Directions » Return the records word for word. Pictures do not belong in the copy.

Plain-text document sources:
+ + + + +

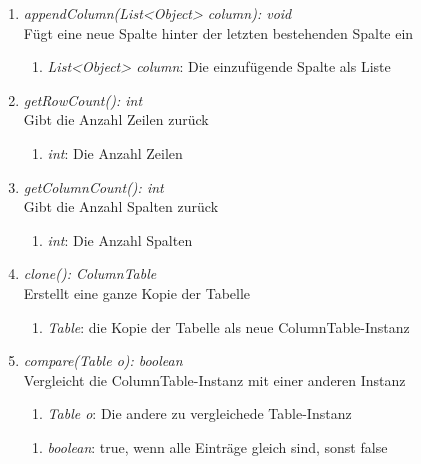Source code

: \begin{enumerate}[+]
	\item \textit{appendColumn(List<Object> column): void} \\
	Fügt eine neue Spalte hinter der letzten bestehenden Spalte ein
	\begin{enumerate}[$\bullet$]
		\item \textit{List<Object> column}: Die einzufügende Spalte als Liste
	\end{enumerate}
	\vspace{-0.2cm}
	
	\item \textit{getRowCount(): int} \\
	Gibt die Anzahl Zeilen zurück
	\vspace{-0.2cm}
	\begin{enumerate}[$\circ$]
		\item \textit{int}: Die Anzahl Zeilen
	\end{enumerate}
	
	\item \textit{getColumnCount(): int} \\
	Gibt die Anzahl Spalten zurück
	\vspace{-0.2cm}
	\begin{enumerate}[$\circ$]
		\item \textit{int}: Die Anzahl Spalten
	\end{enumerate}
	
	\item \textit{clone(): ColumnTable} \\
	Erstellt eine ganze Kopie der Tabelle
	\vspace{-0.2cm}
	\begin{enumerate}[$\circ$]
		\item \textit{Table}: die Kopie der Tabelle als neue ColumnTable-Instanz
	\end{enumerate}
	
	\item \textit{compare(Table o): boolean} \\
	Vergleicht die ColumnTable-Instanz mit einer anderen Instanz
	\begin{enumerate}[$\bullet$]
		\item \textit{Table o}: Die andere zu vergleichede Table-Instanz
	\end{enumerate}
	\vspace{-0.2cm}
	\begin{enumerate}[$\circ$]
		\item \textit{boolean}: true, wenn alle Einträge gleich sind, sonst false
	\end{enumerate}
\end{enumerate}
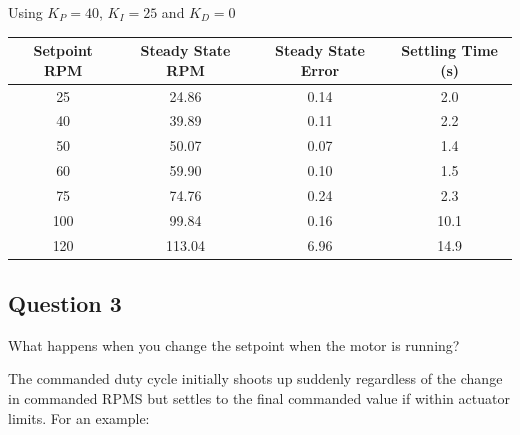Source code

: \documentclass[12pt]{article}
\begin{document}
Using $K_P = 40$, $K_I = 25$ and $K_D=0$

\begin{table}[h]
    \centering
    \begin{tabular}{|c|c|c|c|}
        \hline
        \textbf{Setpoint RPM} & \textbf{Steady State RPM} & \textbf{Steady State Error} & \textbf{Settling Time (s)} \\
        \hline\hline
        25   & 24.86 & 0.14 & 2.0  \\
        \hline
        40   & 39.89 & 0.11 & 2.2  \\
        \hline
        50   & 50.07 & 0.07 & 1.4  \\
        \hline
        60   & 59.90 & 0.10 & 1.5  \\
        \hline
        75   & 74.76 & 0.24 & 2.3  \\
        \hline
        100  & 99.84 & 0.16 & 10.1 \\
        \hline
        120  & 113.04 & 6.96 & 14.9 \\
        \hline
    \end{tabular}
    \label{tab:steady_state_metrics}
\end{table}

\subsection{Question 3}
What happens when you change the setpoint when the motor is running?

The commanded duty cycle initially shoots up suddenly regardless of the change in commanded RPMS but settles to the final commanded value if within actuator limits. For an example:
\end{document}
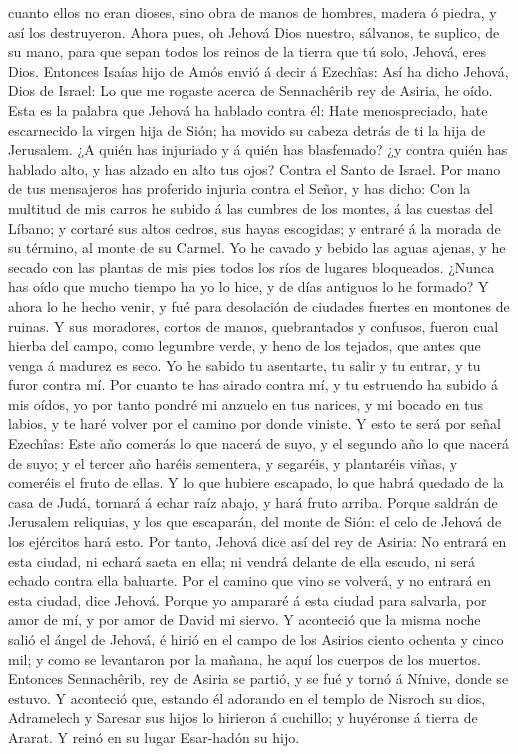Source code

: cuanto ellos no eran dioses, sino obra de manos de hombres, madera ó
piedra, y así los destruyeron.  Ahora pues, oh Jehová Dios
nuestro, sálvanos, te suplico, de su mano, para que sepan todos los
reinos de la tierra que tú solo, Jehová, eres Dios. 
Entonces Isaías hijo de Amós envió á decir á Ezechîas: Así ha dicho
Jehová, Dios de Israel: Lo que me rogaste acerca de Sennachêrib rey de
Asiria, he oído.  Esta es la palabra que Jehová ha hablado
contra él: Hate menospreciado, hate escarnecido la virgen hija de Sión;
ha movido su cabeza detrás de ti la hija de Jerusalem.  ¿A
quién has injuriado y á quién has blasfemado? ¿y contra quién has
hablado alto, y has alzado en alto tus ojos? Contra el Santo de Israel.
 Por mano de tus mensajeros has proferido injuria contra el
Señor, y has dicho: Con la multitud de mis carros he subido á las
cumbres de los montes, á las cuestas del Líbano; y cortaré sus altos
cedros, sus hayas escogidas; y entraré á la morada de su término, al
monte de su Carmel.  Yo he cavado y bebido las aguas
ajenas, y he secado con las plantas de mis pies todos los ríos de
lugares bloqueados.  ¿Nunca has oído que mucho tiempo ha yo
lo hice, y de días antiguos lo he formado? Y ahora lo he hecho venir, y
fué para desolación de ciudades fuertes en montones de ruinas.
 Y sus moradores, cortos de manos, quebrantados y confusos,
fueron cual hierba del campo, como legumbre verde, y heno de los
tejados, que antes que venga á madurez es seco.  Yo he
sabido tu asentarte, tu salir y tu entrar, y tu furor contra mí.
 Por cuanto te has airado contra mí, y tu estruendo ha
subido á mis oídos, yo por tanto pondré mi anzuelo en tus narices, y mi
bocado en tus labios, y te haré volver por el camino por donde viniste.
 Y esto te será por señal Ezechîas: Este año comerás lo que
nacerá de suyo, y el segundo año lo que nacerá de suyo; y el tercer año
haréis sementera, y segaréis, y plantaréis viñas, y comeréis el fruto de
ellas.  Y lo que hubiere escapado, lo que habrá quedado de
la casa de Judá, tornará á echar raíz abajo, y hará fruto arriba.
 Porque saldrán de Jerusalem reliquias, y los que
escaparán, del monte de Sión: el celo de Jehová de los ejércitos hará
esto.  Por tanto, Jehová dice así del rey de Asiria: No
entrará en esta ciudad, ni echará saeta en ella; ni vendrá delante de
ella escudo, ni será echado contra ella baluarte.  Por el
camino que vino se volverá, y no entrará en esta ciudad, dice Jehová.
 Porque yo ampararé á esta ciudad para salvarla, por amor
de mí, y por amor de David mi siervo.  Y aconteció que la
misma noche salió el ángel de Jehová, é hirió en el campo de los Asirios
ciento ochenta y cinco mil; y como se levantaron por la mañana, he aquí
los cuerpos de los muertos.  Entonces Sennachêrib, rey de
Asiria se partió, y se fué y tornó á Nínive, donde se estuvo.
 Y aconteció que, estando él adorando en el templo de
Nisroch su dios, Adramelech y Saresar sus hijos lo hirieron á cuchillo;
y huyéronse á tierra de Ararat. Y reinó en su lugar Esar-hadón su hijo.

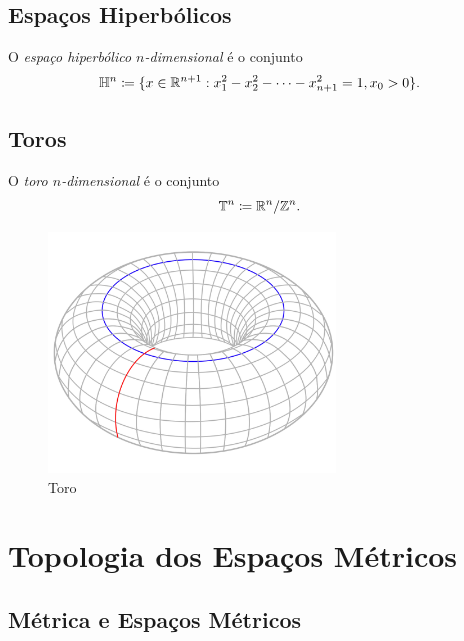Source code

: \section{Espaços Hiperbólicos}

\begin{defi}
	O \emph{espaço hiperbólico $n$-dimensional} é o conjunto
	\begin{equation*}
	\mathbb{H}^n \coloneqq \{x \in \mathbb{R}^{n+1}: x_1^2-x_2^2-\cdots -x_{n+1}^2=1,\\ x_0>0 \}.
	\end{equation*}
\end{defi}

\section{Toros}

\begin{defi}
	O \emph{toro $n$-dimensional} é o conjunto
	\begin{equation*}
	\mathbb{T}^n \coloneqq \mathbb{R}^n / \mathbb{Z}^n.
	\end{equation*}
\end{defi}

\begin{figure}[!h]
\centering
\includegraphics[width=3in]{./imagens/toro}
\caption{Toro}
\end{figure}


\chapter{Topologia dos Espaços Métricos}

\section{Métrica e Espaços Métricos}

+ + + + +

Exercise solution »
Source code

: \begin{enumerate}[+]
	\item \textit{appendColumn(List<Object> column): void} \\
	Fügt eine neue Spalte hinter der letzten bestehenden Spalte ein
	\begin{enumerate}[$\bullet$]
		\item \textit{List<Object> column}: Die einzufügende Spalte als Liste
	\end{enumerate}
	\vspace{-0.2cm}
	
	\item \textit{getRowCount(): int} \\
	Gibt die Anzahl Zeilen zurück
	\vspace{-0.2cm}
	\begin{enumerate}[$\circ$]
		\item \textit{int}: Die Anzahl Zeilen
	\end{enumerate}
	
	\item \textit{getColumnCount(): int} \\
	Gibt die Anzahl Spalten zurück
	\vspace{-0.2cm}
	\begin{enumerate}[$\circ$]
		\item \textit{int}: Die Anzahl Spalten
	\end{enumerate}
	
	\item \textit{clone(): ColumnTable} \\
	Erstellt eine ganze Kopie der Tabelle
	\vspace{-0.2cm}
	\begin{enumerate}[$\circ$]
		\item \textit{Table}: die Kopie der Tabelle als neue ColumnTable-Instanz
	\end{enumerate}
	
	\item \textit{compare(Table o): boolean} \\
	Vergleicht die ColumnTable-Instanz mit einer anderen Instanz
	\begin{enumerate}[$\bullet$]
		\item \textit{Table o}: Die andere zu vergleichede Table-Instanz
	\end{enumerate}
	\vspace{-0.2cm}
	\begin{enumerate}[$\circ$]
		\item \textit{boolean}: true, wenn alle Einträge gleich sind, sonst false
	\end{enumerate}
\end{enumerate}
Source code

: \documentclass[12pt]{article}
\begin{document}
Using $K_P = 40$, $K_I = 25$ and $K_D=0$

\begin{table}[h]
    \centering
    \begin{tabular}{|c|c|c|c|}
        \hline
        \textbf{Setpoint RPM} & \textbf{Steady State RPM} & \textbf{Steady State Error} & \textbf{Settling Time (s)} \\
        \hline\hline
        25   & 24.86 & 0.14 & 2.0  \\
        \hline
        40   & 39.89 & 0.11 & 2.2  \\
        \hline
        50   & 50.07 & 0.07 & 1.4  \\
        \hline
        60   & 59.90 & 0.10 & 1.5  \\
        \hline
        75   & 74.76 & 0.24 & 2.3  \\
        \hline
        100  & 99.84 & 0.16 & 10.1 \\
        \hline
        120  & 113.04 & 6.96 & 14.9 \\
        \hline
    \end{tabular}
    \label{tab:steady_state_metrics}
\end{table}

\subsection{Question 3}
What happens when you change the setpoint when the motor is running?

The commanded duty cycle initially shoots up suddenly regardless of the change in commanded RPMS but settles to the final commanded value if within actuator limits. For an example:
\end{document}
Source code

: cuanto ellos no eran dioses, sino obra de manos de hombres, madera ó
piedra, y así los destruyeron.  Ahora pues, oh Jehová Dios
nuestro, sálvanos, te suplico, de su mano, para que sepan todos los
reinos de la tierra que tú solo, Jehová, eres Dios. 
Entonces Isaías hijo de Amós envió á decir á Ezechîas: Así ha dicho
Jehová, Dios de Israel: Lo que me rogaste acerca de Sennachêrib rey de
Asiria, he oído.  Esta es la palabra que Jehová ha hablado
contra él: Hate menospreciado, hate escarnecido la virgen hija de Sión;
ha movido su cabeza detrás de ti la hija de Jerusalem.  ¿A
quién has injuriado y á quién has blasfemado? ¿y contra quién has
hablado alto, y has alzado en alto tus ojos? Contra el Santo de Israel.
 Por mano de tus mensajeros has proferido injuria contra el
Señor, y has dicho: Con la multitud de mis carros he subido á las
cumbres de los montes, á las cuestas del Líbano; y cortaré sus altos
cedros, sus hayas escogidas; y entraré á la morada de su término, al
monte de su Carmel.  Yo he cavado y bebido las aguas
ajenas, y he secado con las plantas de mis pies todos los ríos de
lugares bloqueados.  ¿Nunca has oído que mucho tiempo ha yo
lo hice, y de días antiguos lo he formado? Y ahora lo he hecho venir, y
fué para desolación de ciudades fuertes en montones de ruinas.
 Y sus moradores, cortos de manos, quebrantados y confusos,
fueron cual hierba del campo, como legumbre verde, y heno de los
tejados, que antes que venga á madurez es seco.  Yo he
sabido tu asentarte, tu salir y tu entrar, y tu furor contra mí.
 Por cuanto te has airado contra mí, y tu estruendo ha
subido á mis oídos, yo por tanto pondré mi anzuelo en tus narices, y mi
bocado en tus labios, y te haré volver por el camino por donde viniste.
 Y esto te será por señal Ezechîas: Este año comerás lo que
nacerá de suyo, y el segundo año lo que nacerá de suyo; y el tercer año
haréis sementera, y segaréis, y plantaréis viñas, y comeréis el fruto de
ellas.  Y lo que hubiere escapado, lo que habrá quedado de
la casa de Judá, tornará á echar raíz abajo, y hará fruto arriba.
 Porque saldrán de Jerusalem reliquias, y los que
escaparán, del monte de Sión: el celo de Jehová de los ejércitos hará
esto.  Por tanto, Jehová dice así del rey de Asiria: No
entrará en esta ciudad, ni echará saeta en ella; ni vendrá delante de
ella escudo, ni será echado contra ella baluarte.  Por el
camino que vino se volverá, y no entrará en esta ciudad, dice Jehová.
 Porque yo ampararé á esta ciudad para salvarla, por amor
de mí, y por amor de David mi siervo.  Y aconteció que la
misma noche salió el ángel de Jehová, é hirió en el campo de los Asirios
ciento ochenta y cinco mil; y como se levantaron por la mañana, he aquí
los cuerpos de los muertos.  Entonces Sennachêrib, rey de
Asiria se partió, y se fué y tornó á Nínive, donde se estuvo.
 Y aconteció que, estando él adorando en el templo de
Nisroch su dios, Adramelech y Saresar sus hijos lo hirieron á cuchillo;
y huyéronse á tierra de Ararat. Y reinó en su lugar Esar-hadón su hijo.

Source code

: \section{Espaços Hiperbólicos}

\begin{defi}
	O \emph{espaço hiperbólico $n$-dimensional} é o conjunto
	\begin{equation*}
	\mathbb{H}^n \coloneqq \{x \in \mathbb{R}^{n+1}: x_1^2-x_2^2-\cdots -x_{n+1}^2=1,\\ x_0>0 \}.
	\end{equation*}
\end{defi}

\section{Toros}

\begin{defi}
	O \emph{toro $n$-dimensional} é o conjunto
	\begin{equation*}
	\mathbb{T}^n \coloneqq \mathbb{R}^n / \mathbb{Z}^n.
	\end{equation*}
\end{defi}

\begin{figure}[!h]
\centering
\includegraphics[width=3in]{./imagens/toro}
\caption{Toro}
\end{figure}


\chapter{Topologia dos Espaços Métricos}

\section{Métrica e Espaços Métricos}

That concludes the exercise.